What the task asks: Without the pictures, give the listing below again exactly.

/---

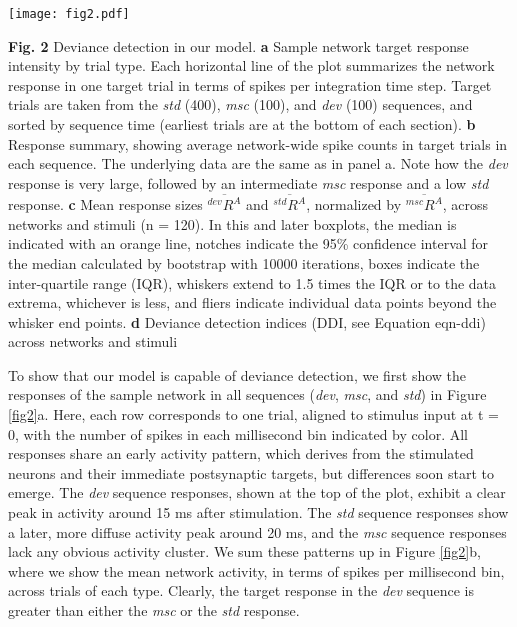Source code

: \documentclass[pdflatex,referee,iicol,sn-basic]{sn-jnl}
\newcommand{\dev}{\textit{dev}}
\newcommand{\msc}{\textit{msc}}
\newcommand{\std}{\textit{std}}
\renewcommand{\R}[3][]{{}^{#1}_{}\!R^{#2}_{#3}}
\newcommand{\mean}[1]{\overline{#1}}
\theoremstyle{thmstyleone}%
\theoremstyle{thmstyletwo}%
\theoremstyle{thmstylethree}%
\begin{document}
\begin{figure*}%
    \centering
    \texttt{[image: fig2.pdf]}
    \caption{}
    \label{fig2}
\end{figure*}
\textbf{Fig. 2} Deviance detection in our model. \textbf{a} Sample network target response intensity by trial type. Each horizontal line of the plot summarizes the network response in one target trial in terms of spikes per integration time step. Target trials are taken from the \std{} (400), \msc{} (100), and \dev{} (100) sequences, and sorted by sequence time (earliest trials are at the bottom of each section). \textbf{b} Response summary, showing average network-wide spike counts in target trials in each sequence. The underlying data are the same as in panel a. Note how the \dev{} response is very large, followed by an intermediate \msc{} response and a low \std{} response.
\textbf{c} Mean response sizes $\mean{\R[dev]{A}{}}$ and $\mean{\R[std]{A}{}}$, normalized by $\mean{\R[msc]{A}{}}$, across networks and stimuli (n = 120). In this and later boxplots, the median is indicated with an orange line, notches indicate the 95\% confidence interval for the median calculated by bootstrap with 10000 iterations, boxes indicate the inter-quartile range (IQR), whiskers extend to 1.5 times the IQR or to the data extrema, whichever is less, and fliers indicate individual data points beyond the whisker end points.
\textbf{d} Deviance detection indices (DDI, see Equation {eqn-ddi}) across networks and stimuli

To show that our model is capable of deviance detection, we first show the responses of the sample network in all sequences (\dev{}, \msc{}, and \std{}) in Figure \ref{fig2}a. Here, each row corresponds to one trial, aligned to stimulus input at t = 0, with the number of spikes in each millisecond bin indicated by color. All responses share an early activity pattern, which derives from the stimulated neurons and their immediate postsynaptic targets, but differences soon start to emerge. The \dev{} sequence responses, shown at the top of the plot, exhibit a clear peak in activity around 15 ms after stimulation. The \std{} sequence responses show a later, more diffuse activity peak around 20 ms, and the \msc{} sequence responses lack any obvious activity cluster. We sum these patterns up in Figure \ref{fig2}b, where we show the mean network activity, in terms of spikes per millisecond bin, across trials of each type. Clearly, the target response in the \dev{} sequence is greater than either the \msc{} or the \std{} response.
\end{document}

\---

Answer box:
Source code

: \documentclass[pdflatex,referee,iicol,sn-basic]{sn-jnl}
\newcommand{\dev}{\textit{dev}}
\newcommand{\msc}{\textit{msc}}
\newcommand{\std}{\textit{std}}
\renewcommand{\R}[3][]{{}^{#1}_{}\!R^{#2}_{#3}}
\newcommand{\mean}[1]{\overline{#1}}
\theoremstyle{thmstyleone}%
\theoremstyle{thmstyletwo}%
\theoremstyle{thmstylethree}%
\begin{document}
\begin{figure*}%
    \centering
    \texttt{[image: fig2.pdf]}
    \caption{}
    \label{fig2}
\end{figure*}
\textbf{Fig. 2} Deviance detection in our model. \textbf{a} Sample network target response intensity by trial type. Each horizontal line of the plot summarizes the network response in one target trial in terms of spikes per integration time step. Target trials are taken from the \std{} (400), \msc{} (100), and \dev{} (100) sequences, and sorted by sequence time (earliest trials are at the bottom of each section). \textbf{b} Response summary, showing average network-wide spike counts in target trials in each sequence. The underlying data are the same as in panel a. Note how the \dev{} response is very large, followed by an intermediate \msc{} response and a low \std{} response.
\textbf{c} Mean response sizes $\mean{\R[dev]{A}{}}$ and $\mean{\R[std]{A}{}}$, normalized by $\mean{\R[msc]{A}{}}$, across networks and stimuli (n = 120). In this and later boxplots, the median is indicated with an orange line, notches indicate the 95\% confidence interval for the median calculated by bootstrap with 10000 iterations, boxes indicate the inter-quartile range (IQR), whiskers extend to 1.5 times the IQR or to the data extrema, whichever is less, and fliers indicate individual data points beyond the whisker end points.
\textbf{d} Deviance detection indices (DDI, see Equation {eqn-ddi}) across networks and stimuli

To show that our model is capable of deviance detection, we first show the responses of the sample network in all sequences (\dev{}, \msc{}, and \std{}) in Figure \ref{fig2}a. Here, each row corresponds to one trial, aligned to stimulus input at t = 0, with the number of spikes in each millisecond bin indicated by color. All responses share an early activity pattern, which derives from the stimulated neurons and their immediate postsynaptic targets, but differences soon start to emerge. The \dev{} sequence responses, shown at the top of the plot, exhibit a clear peak in activity around 15 ms after stimulation. The \std{} sequence responses show a later, more diffuse activity peak around 20 ms, and the \msc{} sequence responses lack any obvious activity cluster. We sum these patterns up in Figure \ref{fig2}b, where we show the mean network activity, in terms of spikes per millisecond bin, across trials of each type. Clearly, the target response in the \dev{} sequence is greater than either the \msc{} or the \std{} response.
\end{document}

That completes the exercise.